James Naremore's On Kubrick is a substantial new study of the director's feature films. Each film (excluding Spartacus, omitted on the grounds that it is not an auteurist work) is given approximately twenty pages of analysis, within six rather broad chapters.
Naremore strikes a largely successful balance between production history, synopsis, criticism, and theory. He does include un-necessarily long dialogue extracts, though there is minimal exposition, and his analysis is always fascinating and often original. (Many books on Kubrick, unlike Naremore's, are either overly theoretical [Michel Chion, Thomas Allen Nelson, Mario Falsetto] or overly descriptive [Norman Kagan, Gene D Phillips].)
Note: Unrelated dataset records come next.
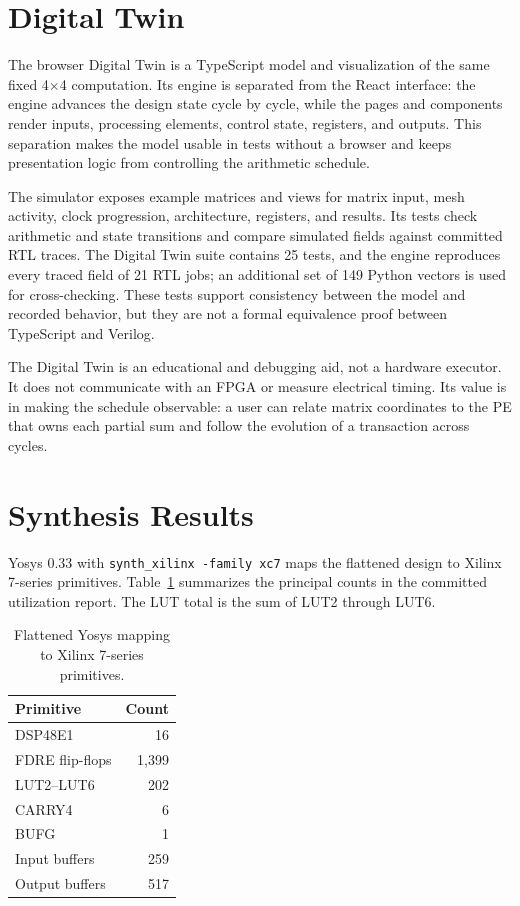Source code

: \documentclass[conference]{IEEEtran}
\begin{document}
\section{Digital Twin}
The browser Digital Twin is a TypeScript model and visualization of the same fixed 4$\times$4 computation. Its engine
is separated from the React interface: the engine advances the design state cycle by cycle, while the pages and
components render inputs, processing elements, control state, registers, and outputs. This separation makes the model
usable in tests without a browser and keeps presentation logic from controlling the arithmetic schedule.

The simulator exposes example matrices and views for matrix input, mesh activity, clock progression, architecture,
registers, and results. Its tests check arithmetic and state transitions and compare simulated fields against committed
RTL traces. The Digital Twin suite contains 25 tests, and the engine reproduces every traced field of 21 RTL jobs; an
additional set of 149 Python vectors is used for cross-checking. These tests support consistency between the
model and recorded behavior, but they are not a formal equivalence proof between TypeScript and Verilog.

The Digital Twin is an educational and debugging aid, not a hardware executor. It does not communicate with an FPGA
or measure electrical timing. Its value is in making the schedule observable: a user can relate matrix coordinates to
the PE that owns each partial sum and follow the evolution of a transaction across cycles.

\section{Synthesis Results}
Yosys 0.33 with \texttt{synth\_xilinx -family xc7} maps the flattened design to Xilinx 7-series primitives. Table~\ref{tab:synth}
summarizes the principal counts in the committed utilization report. The LUT total is the sum of LUT2 through LUT6.
\begin{table}[t]\centering\caption{Flattened Yosys mapping to Xilinx 7-series primitives.}\label{tab:synth}
\begin{tabular}{@{}lr@{}}\toprule
Primitive & Count\\\midrule
DSP48E1 & 16\\
FDRE flip-flops & 1,399\\
LUT2--LUT6 & 202\\
CARRY4 & 6\\
BUFG & 1\\
Input buffers & 259\\
Output buffers & 517\\\bottomrule
\end{tabular}\end{table}
\end{document}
Do we really need another guide to Kubrick's films? There have been a plethora either written or revised since his death in 1999 [Alison Castle, Paul Duncan, James Howard, Alexander Walker, David Hughes, etc.], though Naremore's is justified because of his archival research. He quotes from screenplay drafts and correspondence, uncovering new information regarding Kubrick's dealings with studios and censors.
The book's photographs are apparently screen-grabs rather than production stills, and are consequently rather murky. There is even a fuzzy screen-grab from a bootleg copy of Fear & Desire, even though a clearer production still of the same shot exists. Ironically, given the book's title, there are no images of Kubrick himself.
Spartacus is omitted from Naremore's consideration, though AI is included. While Kubrick planned AI for much of the early 1990s, arguably little of his original vision remains in the final Steven Spielberg film, so why Naremore includes it yet excludes Spartacus (begun by Anthony Mann, though taken over by Kubrick) is a mystery.
Naremore incorrectly states that A Clockwork Orange was banned by the BBFC; in fact, they passed it uncut for adult audiences. Also, his discussion of Eyes Wide Shut is marred slightly by his misunderstanding of the film's post-production: he wrongly claims that it was Kubrick himself, not the studio, who removed the Bhagavad Gita from the soundtrack and digitally censored the orgy sequence.